> _EXCERPTED RECORDS_
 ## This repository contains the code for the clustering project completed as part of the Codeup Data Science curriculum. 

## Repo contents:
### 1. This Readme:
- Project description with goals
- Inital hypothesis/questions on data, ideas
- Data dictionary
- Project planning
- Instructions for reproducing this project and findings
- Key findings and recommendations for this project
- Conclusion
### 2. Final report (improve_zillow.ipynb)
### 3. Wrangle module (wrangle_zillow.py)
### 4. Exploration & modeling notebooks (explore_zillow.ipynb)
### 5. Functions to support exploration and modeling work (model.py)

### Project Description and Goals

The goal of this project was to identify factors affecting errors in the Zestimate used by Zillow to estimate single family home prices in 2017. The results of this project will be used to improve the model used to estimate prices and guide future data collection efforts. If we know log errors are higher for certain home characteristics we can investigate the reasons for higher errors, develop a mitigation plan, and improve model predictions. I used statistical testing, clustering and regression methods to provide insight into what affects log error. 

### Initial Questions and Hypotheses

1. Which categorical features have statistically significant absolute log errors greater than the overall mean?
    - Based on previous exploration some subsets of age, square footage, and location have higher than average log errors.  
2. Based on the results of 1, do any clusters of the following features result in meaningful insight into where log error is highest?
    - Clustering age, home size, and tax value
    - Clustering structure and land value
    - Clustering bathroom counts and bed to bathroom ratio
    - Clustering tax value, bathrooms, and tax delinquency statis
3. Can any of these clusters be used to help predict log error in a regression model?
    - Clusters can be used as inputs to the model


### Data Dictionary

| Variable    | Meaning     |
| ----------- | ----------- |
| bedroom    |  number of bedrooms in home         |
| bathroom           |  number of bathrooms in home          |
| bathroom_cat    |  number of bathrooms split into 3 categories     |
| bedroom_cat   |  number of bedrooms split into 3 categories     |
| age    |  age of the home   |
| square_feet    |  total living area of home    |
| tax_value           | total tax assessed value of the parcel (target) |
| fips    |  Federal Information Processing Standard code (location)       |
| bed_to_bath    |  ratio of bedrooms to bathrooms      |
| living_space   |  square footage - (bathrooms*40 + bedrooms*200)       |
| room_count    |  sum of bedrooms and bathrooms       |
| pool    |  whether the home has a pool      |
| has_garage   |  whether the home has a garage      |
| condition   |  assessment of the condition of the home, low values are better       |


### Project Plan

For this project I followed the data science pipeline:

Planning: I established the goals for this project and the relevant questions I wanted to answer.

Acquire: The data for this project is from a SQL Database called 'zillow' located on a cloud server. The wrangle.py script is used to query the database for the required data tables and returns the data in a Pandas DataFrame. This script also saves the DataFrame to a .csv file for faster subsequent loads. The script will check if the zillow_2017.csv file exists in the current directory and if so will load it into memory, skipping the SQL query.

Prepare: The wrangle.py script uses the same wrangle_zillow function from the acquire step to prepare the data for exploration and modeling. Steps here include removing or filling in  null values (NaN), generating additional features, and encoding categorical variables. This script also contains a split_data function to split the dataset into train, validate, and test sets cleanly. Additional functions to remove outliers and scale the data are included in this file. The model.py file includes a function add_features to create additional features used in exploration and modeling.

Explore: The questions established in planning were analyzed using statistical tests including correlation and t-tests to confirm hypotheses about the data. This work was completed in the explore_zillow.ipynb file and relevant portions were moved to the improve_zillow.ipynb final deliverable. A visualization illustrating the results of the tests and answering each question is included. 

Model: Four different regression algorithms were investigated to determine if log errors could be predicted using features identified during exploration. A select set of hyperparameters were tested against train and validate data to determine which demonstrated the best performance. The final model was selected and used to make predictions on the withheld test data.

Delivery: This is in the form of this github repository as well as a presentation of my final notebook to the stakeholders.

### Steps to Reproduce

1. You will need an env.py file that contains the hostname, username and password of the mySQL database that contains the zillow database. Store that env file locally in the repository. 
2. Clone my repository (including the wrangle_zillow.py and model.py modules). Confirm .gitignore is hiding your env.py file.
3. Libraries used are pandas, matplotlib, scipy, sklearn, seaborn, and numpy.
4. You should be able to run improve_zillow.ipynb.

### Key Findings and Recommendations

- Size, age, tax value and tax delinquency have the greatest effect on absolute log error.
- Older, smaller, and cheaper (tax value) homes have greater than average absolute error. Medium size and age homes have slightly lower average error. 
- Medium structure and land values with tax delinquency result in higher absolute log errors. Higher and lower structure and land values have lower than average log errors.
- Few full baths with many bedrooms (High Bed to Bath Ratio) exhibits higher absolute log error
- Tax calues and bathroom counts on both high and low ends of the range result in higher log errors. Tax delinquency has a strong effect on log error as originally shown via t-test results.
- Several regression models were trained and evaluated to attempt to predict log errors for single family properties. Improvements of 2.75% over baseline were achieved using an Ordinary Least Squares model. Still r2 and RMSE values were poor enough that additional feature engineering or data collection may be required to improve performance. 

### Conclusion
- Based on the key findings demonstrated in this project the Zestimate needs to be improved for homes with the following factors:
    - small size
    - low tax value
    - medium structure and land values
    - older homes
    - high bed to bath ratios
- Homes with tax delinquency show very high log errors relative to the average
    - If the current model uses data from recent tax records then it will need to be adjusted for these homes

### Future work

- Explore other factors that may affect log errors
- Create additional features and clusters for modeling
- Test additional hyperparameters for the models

> _WORK INSTRUCTION_
Look above for the line containing "of bathrooms in". Output from there through the line containing "total living area", exactly and inclusively.

> _TASK OUTPUT_
| bathroom           |  number of bathrooms in home          |
| bathroom_cat    |  number of bathrooms split into 3 categories     |
| bedroom_cat   |  number of bedrooms split into 3 categories     |
| age    |  age of the home   |
| square_feet    |  total living area of home    |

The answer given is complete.